2. Explain that characters are the people or animals in a story. Say: "You can use these same words to describe characters in stories, too."
3. When reading, ask your child to identify the characters and to think about words to describe them. Say: “Describing the characters will help you understand why the act the way they do.”
4. You can look for clues to find out what kind of people they are. Pay attention to what the characters do, say and think or feel.
5. Use the tale, Three Little Pigs and focus on the third pig. Ask your child what he does, says, thinks, or feels. (builds a house out of bricks; helps his brothers when the wolf blows their houses down). Ask your child to describe the pig based on these clues. (pig is wise because he makes the house out of bricks and not straw, or helpful because he lets the other pigs stay in his house.)
Cause and Effect
1. Model the skill: “Think about a rainy day. Rain starts to fall. What might happen next?" (puddles will form on the ground; flowers will grow; people will stay inside) Say: “The rain is why the things you described such as puddles forming, happen. The rain is the cause. The things that you said are the effects of the rain. An effect is what happens. Some causes only have one effect, but some have more than one effect. The rain has more than one effect. Authors use cause and effect relationships like these.“
2. Readers look for causes and effects to help keep track of what is going on.
3. Ask your child to look for clue words to identify cause and effect. These clue words are because, so, cause and since. Give an example: The weather was rainy, so I took an umbrella. Ask your child to identify the cause (The weather was rainy), the effect (I took an umbrella), and the clue word (so) in the first sentence. Explain that in some sentences, the cause comes before the effect. In other sentences, the effect comes first. You have to think and figure out the cause and effect relationship.
Compare and Contrast
1. Model the skill: Show or display pictures of two different kinds of footwear, such as a sneaker and a sandal.

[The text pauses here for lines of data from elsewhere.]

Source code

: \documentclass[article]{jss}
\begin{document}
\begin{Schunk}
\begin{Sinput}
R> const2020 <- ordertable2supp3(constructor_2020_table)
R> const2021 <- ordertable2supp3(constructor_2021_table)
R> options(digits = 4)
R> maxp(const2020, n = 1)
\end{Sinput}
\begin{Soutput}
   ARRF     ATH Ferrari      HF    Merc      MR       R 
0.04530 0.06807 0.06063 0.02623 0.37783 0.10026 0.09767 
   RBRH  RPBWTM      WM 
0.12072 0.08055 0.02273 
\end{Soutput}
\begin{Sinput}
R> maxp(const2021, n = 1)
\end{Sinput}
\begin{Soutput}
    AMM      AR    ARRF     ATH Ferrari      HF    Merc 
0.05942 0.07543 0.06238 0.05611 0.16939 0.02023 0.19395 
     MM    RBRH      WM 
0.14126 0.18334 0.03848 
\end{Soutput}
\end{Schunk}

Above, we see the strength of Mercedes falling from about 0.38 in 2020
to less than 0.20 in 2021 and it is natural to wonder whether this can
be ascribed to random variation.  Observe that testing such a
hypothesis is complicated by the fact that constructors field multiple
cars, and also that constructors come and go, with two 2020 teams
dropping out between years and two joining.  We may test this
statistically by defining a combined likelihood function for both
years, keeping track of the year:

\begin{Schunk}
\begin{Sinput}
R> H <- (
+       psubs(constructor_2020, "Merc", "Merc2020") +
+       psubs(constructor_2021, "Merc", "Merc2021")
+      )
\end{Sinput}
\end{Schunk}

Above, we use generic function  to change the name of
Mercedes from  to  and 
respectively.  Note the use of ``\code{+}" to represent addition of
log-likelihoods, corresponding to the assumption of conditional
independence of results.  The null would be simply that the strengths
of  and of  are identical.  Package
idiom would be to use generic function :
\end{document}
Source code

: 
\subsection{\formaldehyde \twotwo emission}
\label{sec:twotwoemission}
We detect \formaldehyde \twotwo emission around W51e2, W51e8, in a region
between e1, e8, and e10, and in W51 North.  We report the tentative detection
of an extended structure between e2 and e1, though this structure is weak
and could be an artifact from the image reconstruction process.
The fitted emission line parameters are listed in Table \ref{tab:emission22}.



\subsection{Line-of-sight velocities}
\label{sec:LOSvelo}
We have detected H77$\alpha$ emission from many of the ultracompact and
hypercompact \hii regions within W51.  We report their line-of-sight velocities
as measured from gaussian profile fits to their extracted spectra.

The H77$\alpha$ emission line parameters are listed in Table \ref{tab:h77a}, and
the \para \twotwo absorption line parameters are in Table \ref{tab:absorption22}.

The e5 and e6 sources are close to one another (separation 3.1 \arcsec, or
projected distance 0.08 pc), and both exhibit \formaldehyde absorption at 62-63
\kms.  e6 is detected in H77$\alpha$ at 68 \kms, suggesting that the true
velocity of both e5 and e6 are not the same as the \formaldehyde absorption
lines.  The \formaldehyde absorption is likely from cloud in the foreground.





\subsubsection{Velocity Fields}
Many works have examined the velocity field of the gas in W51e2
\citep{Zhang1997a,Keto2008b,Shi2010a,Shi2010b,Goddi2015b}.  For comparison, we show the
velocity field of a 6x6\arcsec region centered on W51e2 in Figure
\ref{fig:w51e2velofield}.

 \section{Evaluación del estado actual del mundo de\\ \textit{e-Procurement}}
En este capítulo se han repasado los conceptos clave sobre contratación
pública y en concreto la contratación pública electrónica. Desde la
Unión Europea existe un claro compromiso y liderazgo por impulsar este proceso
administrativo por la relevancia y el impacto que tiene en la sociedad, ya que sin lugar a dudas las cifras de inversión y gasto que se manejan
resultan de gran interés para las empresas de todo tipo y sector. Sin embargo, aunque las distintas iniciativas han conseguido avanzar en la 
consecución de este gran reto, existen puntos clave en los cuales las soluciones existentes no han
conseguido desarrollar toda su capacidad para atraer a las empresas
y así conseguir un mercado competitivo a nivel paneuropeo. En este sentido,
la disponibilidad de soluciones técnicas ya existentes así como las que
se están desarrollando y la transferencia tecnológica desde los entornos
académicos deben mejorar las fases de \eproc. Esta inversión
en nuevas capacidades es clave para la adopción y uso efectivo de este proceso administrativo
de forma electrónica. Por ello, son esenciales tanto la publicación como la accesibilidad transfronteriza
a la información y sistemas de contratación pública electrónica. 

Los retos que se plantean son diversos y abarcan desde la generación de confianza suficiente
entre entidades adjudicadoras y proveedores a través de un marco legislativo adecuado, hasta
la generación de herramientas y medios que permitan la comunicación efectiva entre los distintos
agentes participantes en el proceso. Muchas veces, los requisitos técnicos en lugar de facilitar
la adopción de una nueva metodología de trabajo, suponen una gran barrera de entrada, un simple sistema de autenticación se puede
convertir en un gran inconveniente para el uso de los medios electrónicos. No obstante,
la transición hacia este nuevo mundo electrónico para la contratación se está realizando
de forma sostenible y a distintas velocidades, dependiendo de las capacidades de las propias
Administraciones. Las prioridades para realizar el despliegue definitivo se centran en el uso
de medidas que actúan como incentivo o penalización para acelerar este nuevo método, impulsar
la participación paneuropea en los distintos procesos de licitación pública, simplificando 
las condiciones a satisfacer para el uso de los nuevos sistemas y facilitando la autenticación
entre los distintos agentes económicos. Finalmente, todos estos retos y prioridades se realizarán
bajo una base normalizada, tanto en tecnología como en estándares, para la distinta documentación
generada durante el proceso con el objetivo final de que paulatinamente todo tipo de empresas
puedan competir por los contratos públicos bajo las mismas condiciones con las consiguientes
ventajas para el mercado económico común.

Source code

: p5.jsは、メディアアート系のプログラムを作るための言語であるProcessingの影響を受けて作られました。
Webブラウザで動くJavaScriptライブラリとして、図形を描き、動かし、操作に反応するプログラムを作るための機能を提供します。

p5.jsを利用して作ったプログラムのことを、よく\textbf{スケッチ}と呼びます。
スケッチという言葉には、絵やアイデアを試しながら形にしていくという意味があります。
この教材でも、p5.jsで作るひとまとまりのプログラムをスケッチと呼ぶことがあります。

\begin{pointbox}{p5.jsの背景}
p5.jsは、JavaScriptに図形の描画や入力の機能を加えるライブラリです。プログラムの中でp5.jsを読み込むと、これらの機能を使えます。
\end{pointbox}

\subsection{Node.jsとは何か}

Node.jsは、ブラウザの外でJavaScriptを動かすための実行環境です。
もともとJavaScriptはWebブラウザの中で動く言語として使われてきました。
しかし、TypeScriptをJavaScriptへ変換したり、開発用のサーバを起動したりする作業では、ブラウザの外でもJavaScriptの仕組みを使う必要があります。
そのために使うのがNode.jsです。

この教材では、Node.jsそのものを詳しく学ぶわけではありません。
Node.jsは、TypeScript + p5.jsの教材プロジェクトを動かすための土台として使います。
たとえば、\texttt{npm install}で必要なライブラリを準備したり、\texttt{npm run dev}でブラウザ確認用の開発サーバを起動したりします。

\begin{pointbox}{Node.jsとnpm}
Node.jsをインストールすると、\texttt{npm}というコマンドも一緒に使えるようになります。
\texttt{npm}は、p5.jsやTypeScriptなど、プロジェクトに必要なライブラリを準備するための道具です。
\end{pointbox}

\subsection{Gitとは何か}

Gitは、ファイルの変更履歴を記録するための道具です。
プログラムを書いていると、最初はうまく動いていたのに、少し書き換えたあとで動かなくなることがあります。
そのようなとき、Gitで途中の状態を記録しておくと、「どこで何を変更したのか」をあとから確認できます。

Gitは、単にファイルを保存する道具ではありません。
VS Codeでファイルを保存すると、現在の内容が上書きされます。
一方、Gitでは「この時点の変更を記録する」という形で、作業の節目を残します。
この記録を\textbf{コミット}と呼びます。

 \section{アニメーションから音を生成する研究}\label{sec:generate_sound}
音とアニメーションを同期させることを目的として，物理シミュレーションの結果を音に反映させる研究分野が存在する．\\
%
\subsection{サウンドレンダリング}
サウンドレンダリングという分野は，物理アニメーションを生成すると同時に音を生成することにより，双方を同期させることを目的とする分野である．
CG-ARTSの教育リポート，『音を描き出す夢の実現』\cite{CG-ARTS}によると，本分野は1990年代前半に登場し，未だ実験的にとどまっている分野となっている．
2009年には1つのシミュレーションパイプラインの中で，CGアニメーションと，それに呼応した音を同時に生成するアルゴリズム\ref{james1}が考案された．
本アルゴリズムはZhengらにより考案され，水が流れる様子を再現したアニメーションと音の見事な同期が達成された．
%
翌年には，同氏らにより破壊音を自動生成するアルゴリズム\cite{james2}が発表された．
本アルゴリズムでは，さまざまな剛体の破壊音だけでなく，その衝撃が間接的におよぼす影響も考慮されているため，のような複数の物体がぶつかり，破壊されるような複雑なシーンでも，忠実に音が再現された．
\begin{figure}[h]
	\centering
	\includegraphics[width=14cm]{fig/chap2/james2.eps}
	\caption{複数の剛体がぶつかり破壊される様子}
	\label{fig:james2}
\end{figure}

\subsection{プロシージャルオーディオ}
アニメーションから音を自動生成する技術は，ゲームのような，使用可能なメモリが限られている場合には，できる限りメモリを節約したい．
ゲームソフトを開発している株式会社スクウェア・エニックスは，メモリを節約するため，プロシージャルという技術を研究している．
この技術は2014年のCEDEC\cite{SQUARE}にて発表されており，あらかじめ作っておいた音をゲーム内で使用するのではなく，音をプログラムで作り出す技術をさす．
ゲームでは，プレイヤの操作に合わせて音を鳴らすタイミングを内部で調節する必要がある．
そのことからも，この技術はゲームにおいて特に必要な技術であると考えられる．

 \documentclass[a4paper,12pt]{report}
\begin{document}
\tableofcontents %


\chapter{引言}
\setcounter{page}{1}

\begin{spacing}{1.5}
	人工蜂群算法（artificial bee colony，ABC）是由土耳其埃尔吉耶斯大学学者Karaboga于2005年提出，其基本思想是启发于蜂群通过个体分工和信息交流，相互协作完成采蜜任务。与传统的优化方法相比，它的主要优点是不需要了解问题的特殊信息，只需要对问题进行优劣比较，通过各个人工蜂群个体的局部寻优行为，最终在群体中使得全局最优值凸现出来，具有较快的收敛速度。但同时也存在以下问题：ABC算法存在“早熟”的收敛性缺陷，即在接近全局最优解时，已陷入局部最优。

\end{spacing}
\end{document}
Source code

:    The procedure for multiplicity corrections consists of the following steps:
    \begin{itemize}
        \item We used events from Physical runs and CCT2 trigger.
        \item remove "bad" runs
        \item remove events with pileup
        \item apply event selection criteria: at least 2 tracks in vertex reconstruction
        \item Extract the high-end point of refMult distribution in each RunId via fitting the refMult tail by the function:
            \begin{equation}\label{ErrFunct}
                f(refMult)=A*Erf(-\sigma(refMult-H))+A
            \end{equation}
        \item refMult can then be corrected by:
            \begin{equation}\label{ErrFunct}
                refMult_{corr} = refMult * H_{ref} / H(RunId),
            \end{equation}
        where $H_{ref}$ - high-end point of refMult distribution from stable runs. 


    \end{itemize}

Say: “What is one way these are alike?" (They are both shoes.) Say: "Now look again. What is one way they are different?" (One shoe is a sneaker. Sneakers cover the whole foot. The other shoe is a sandal. Sandals show most of the foot.)
2. Explain that readers notice when authors compare and contrast things. Compare shows how things are similar and contrast shows how things are different.
3. There are clue words to look for when reading that authors use to tell how things are alike such as, both and same. There are clue words or phrases to look for when reading to tell how things are different such as, not the same and different.
4. Readers compare and contrast things and ideas in what they read. It helps you remember more.
5. When reading ask yourself, “What makes these ______ the same?” I will compare. I will look for a word that tells how they are the same.
Make Inferences/Draw Conclusions
1. Explain to your child, “Authors don’t always use details to explain everything that happens in a book. Sometimes they give readers clues to figure out what they didn’t tell in the words. Readers have to use their prior knowledge, experiences and clues from the story to make a guess. This is called making an inference or drawing a conclusion.”
2. Model the skill: Give your child a photograph with no text. Ask them to observe (look) at the photo and tell you only what they see. Next ask them to tell you what they already know about the photograph. Then ask them to use the clues to help make the inference or conclusion. For example, (observation/clues) I see a baby smiling. I see the baby sitting in a high chair. I see a bowl and spoon on top of the tray. I see mushy food around the baby’s mouth. I see a clock that says 8:00 a.m. (prior knowledge) I know that babies eat in a high chair. I know that baby cereal is mushy and white. I know that baby’s eat oatmeal for breakfast. I know I am happy when I eat. (inference/conclusion) The baby is enjoying eating oatmeal for breakfast.